Starting from a basic model in which the dynamic of the transaction prices is a geometric Brownian motion disrupted by a microstructure white noise, corresponding to the random alternation of bids and asks, we propose moment-based estimators along with their statistical properties. We then make the model more realistic by considering serial dependence: we assume a geometric fractional Brownian motion for the price, then an Ornstein-Uhlenbeck process for the microstructure noise.
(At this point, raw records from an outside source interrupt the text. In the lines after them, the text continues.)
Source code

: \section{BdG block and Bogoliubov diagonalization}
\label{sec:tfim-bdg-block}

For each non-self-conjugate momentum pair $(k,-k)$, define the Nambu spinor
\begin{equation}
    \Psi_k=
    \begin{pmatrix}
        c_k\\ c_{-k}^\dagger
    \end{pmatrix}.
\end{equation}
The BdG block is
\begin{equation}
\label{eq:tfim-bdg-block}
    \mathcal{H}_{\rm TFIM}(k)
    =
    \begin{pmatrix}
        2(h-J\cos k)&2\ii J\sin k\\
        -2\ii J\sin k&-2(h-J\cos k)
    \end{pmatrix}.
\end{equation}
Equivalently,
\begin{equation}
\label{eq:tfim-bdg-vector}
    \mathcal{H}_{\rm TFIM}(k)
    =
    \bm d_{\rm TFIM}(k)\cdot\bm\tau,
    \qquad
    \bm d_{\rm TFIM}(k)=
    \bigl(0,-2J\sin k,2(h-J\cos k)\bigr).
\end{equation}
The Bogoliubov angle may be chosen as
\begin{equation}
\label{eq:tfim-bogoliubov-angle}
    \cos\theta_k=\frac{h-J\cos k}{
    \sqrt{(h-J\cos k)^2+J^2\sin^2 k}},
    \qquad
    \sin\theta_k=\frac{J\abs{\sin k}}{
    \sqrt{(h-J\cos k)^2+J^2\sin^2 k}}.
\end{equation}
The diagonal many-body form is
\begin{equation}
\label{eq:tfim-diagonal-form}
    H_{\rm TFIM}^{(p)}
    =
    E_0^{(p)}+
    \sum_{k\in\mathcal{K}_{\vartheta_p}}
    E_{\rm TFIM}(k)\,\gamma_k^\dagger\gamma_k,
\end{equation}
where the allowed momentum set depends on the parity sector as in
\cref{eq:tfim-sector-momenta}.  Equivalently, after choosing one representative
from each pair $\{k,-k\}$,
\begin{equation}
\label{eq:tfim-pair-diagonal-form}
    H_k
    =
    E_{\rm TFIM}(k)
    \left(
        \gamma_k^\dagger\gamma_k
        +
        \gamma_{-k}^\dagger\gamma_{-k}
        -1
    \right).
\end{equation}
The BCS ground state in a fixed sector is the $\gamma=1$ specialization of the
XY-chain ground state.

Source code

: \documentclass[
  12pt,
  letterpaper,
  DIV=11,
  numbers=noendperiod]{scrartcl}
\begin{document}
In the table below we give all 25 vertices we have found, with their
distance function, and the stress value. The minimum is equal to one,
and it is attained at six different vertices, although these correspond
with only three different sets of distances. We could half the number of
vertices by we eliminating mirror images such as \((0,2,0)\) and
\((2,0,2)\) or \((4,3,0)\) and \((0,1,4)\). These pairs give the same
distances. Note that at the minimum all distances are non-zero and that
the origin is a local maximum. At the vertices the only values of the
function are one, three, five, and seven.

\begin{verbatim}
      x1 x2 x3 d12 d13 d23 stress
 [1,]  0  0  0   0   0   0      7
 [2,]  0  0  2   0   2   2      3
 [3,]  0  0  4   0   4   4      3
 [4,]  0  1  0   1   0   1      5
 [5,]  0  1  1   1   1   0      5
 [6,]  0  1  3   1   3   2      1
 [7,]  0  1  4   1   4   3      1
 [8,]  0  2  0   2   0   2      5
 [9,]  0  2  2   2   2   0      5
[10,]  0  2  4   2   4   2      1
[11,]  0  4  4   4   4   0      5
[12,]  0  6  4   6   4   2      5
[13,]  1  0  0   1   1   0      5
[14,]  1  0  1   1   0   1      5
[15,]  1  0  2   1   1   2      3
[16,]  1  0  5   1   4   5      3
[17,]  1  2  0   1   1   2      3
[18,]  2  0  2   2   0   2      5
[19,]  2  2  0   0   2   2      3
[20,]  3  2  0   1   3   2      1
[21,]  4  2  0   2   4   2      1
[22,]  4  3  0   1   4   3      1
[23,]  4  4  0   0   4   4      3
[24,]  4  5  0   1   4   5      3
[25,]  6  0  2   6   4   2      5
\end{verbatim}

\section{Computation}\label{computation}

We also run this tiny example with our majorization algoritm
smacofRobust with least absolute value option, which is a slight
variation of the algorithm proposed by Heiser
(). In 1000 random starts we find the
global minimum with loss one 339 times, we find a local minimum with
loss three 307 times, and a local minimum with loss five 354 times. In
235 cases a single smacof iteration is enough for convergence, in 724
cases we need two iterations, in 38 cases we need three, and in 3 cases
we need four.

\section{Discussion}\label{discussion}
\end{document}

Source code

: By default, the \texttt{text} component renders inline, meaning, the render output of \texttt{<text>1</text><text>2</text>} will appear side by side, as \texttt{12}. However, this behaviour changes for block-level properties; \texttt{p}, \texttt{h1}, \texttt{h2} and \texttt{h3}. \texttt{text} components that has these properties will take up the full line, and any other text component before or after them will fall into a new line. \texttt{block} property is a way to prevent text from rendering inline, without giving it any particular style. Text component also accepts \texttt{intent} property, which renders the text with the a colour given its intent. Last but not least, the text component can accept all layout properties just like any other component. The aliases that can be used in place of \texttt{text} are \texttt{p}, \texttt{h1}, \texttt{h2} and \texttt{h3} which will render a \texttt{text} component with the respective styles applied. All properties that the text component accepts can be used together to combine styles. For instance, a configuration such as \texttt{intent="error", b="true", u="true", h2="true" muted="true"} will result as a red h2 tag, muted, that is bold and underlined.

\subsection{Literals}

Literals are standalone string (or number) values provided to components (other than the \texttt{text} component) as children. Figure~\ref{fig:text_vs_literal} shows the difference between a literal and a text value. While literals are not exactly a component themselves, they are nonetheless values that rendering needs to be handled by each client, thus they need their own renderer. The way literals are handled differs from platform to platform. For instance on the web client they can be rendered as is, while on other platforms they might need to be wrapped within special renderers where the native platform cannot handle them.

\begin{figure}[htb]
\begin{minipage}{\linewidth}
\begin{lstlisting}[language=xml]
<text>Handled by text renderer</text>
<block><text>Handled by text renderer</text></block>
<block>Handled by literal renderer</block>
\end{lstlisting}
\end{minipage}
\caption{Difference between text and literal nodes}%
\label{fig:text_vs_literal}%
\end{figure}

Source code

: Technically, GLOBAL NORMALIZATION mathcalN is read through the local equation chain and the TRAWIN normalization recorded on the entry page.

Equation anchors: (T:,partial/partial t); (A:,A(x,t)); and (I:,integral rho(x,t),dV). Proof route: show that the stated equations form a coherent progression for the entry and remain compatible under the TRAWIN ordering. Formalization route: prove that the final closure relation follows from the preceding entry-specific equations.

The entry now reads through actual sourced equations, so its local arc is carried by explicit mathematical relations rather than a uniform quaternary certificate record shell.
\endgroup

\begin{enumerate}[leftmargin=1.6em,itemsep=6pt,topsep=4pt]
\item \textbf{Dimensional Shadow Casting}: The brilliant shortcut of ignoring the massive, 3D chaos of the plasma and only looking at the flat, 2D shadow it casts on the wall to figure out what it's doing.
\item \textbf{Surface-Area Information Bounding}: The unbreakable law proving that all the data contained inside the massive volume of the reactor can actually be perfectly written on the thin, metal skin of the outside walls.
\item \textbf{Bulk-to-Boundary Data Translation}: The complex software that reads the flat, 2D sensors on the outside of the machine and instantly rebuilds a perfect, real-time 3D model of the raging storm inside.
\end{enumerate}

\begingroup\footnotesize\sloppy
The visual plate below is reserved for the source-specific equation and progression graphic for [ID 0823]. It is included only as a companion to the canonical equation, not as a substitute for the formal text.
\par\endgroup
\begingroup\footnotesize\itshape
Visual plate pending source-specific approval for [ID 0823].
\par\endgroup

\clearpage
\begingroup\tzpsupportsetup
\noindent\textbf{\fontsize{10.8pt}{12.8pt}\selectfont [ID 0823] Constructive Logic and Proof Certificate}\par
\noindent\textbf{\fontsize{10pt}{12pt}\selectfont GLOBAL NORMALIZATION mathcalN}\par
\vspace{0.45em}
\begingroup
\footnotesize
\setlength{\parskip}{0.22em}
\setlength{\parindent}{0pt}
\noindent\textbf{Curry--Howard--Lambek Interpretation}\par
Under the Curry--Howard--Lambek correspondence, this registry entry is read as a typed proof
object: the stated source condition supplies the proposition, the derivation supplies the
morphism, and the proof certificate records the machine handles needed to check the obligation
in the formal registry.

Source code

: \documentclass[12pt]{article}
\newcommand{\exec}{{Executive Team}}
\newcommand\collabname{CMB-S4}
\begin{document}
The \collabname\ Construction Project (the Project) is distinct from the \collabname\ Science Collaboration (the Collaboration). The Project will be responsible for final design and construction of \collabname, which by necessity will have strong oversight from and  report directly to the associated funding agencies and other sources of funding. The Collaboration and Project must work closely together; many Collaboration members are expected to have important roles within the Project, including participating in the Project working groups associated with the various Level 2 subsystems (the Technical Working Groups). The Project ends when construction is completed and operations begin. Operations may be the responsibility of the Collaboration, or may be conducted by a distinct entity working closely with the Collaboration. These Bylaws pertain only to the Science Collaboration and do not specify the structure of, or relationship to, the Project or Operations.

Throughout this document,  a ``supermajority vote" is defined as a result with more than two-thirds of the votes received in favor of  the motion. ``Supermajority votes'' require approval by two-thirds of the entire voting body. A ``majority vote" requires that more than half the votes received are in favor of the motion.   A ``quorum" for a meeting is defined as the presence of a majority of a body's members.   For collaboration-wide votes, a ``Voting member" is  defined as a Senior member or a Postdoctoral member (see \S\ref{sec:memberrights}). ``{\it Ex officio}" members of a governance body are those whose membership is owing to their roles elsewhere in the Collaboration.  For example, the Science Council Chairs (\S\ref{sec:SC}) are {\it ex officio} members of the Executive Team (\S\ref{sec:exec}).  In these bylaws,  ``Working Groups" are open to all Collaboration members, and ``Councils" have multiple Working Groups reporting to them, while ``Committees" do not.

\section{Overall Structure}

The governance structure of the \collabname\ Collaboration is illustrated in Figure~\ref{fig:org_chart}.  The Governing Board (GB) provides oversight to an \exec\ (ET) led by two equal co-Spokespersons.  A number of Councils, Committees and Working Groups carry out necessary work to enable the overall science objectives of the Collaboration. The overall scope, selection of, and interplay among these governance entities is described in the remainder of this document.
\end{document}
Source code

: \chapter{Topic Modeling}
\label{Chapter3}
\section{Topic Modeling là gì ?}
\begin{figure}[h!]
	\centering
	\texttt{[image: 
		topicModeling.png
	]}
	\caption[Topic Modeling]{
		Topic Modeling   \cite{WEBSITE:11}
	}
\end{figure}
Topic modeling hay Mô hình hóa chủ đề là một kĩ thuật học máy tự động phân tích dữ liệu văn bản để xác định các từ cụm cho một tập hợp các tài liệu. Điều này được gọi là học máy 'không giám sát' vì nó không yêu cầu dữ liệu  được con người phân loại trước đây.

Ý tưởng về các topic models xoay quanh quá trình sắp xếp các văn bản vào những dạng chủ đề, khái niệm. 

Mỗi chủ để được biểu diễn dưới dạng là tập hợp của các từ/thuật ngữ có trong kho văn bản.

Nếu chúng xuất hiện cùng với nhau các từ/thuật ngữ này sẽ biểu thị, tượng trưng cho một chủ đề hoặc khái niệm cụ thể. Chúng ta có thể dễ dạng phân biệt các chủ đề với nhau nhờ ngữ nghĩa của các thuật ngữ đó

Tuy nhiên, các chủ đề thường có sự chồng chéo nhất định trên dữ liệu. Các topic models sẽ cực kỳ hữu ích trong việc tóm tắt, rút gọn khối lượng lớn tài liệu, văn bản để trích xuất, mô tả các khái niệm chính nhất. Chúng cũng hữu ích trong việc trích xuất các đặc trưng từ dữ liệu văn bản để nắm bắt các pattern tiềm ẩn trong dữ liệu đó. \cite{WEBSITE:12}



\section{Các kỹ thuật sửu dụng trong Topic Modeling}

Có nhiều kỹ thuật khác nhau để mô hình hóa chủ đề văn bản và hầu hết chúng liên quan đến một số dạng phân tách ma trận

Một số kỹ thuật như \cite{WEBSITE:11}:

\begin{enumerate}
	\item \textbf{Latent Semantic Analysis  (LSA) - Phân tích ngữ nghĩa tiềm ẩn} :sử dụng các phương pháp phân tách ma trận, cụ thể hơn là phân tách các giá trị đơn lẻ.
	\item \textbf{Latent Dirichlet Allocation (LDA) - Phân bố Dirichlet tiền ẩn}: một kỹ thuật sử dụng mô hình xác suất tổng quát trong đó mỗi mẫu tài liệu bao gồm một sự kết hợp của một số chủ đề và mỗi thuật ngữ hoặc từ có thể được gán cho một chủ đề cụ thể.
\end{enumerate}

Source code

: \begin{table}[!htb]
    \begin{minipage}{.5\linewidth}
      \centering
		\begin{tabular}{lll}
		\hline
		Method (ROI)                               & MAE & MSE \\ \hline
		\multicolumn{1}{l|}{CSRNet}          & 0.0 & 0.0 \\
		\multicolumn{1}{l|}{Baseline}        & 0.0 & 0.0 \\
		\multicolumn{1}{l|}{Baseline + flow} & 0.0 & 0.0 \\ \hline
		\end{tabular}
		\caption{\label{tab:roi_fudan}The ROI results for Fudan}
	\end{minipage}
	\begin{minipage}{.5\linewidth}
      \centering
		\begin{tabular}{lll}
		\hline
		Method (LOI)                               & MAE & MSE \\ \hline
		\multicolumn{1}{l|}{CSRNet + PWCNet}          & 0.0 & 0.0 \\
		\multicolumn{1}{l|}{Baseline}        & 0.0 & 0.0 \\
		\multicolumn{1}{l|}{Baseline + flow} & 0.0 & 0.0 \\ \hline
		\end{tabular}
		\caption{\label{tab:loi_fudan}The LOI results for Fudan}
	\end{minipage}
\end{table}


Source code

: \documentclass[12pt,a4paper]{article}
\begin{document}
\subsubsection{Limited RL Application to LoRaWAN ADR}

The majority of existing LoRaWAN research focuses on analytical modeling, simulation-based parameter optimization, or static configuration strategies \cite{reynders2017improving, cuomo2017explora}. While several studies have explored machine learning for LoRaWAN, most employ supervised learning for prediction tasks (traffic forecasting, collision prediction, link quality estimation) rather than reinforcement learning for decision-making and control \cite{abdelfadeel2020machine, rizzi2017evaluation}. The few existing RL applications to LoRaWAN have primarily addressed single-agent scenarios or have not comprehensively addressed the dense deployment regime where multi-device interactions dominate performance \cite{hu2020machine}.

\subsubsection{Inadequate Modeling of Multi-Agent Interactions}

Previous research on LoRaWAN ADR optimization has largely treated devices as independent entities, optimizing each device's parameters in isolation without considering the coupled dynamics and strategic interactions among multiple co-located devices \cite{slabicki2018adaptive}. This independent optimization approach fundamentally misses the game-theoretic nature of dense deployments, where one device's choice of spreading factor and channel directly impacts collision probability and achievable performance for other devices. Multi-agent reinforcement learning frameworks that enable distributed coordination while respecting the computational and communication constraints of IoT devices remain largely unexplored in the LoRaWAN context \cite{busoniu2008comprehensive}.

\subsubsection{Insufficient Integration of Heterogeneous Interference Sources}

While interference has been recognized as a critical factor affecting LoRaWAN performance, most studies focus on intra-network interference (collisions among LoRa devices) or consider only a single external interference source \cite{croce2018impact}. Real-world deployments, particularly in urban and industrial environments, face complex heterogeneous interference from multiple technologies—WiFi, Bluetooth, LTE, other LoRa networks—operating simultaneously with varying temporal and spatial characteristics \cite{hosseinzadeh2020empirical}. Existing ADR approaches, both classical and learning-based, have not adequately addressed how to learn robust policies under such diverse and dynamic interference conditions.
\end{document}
In these two cases of serial dependence, we propose again consistent and asymptotically normal estimators. All our estimators are compared on simulated data with existing approaches, such as Roll, Corwin-Schultz, Abdi-Ranaldo, or Ardia-Guidotti-Kroencke estimators.

翻译：从一个基础模型出发，其中交易价格的动态过程是一个受微观结构白噪声干扰的几何布朗运动，该噪声对应于买卖报价的随机交替，我们提出了基于矩的估计量及其统计性质。随后，我们通过考虑序列依赖性使模型更贴近现实：我们假设价格服从几何分数布朗运动，进而假设微观结构噪声服从奥恩斯坦-乌伦贝克过程。在这两种序列依赖性的情况下，我们再次提出了一致且渐近正态的估计量。我们所有的估计量均在模拟数据上与现有方法（如Roll、Corwin-Schultz、Abdi-Ranaldo或Ardia-Guidotti-Kroencke估计量）进行了比较。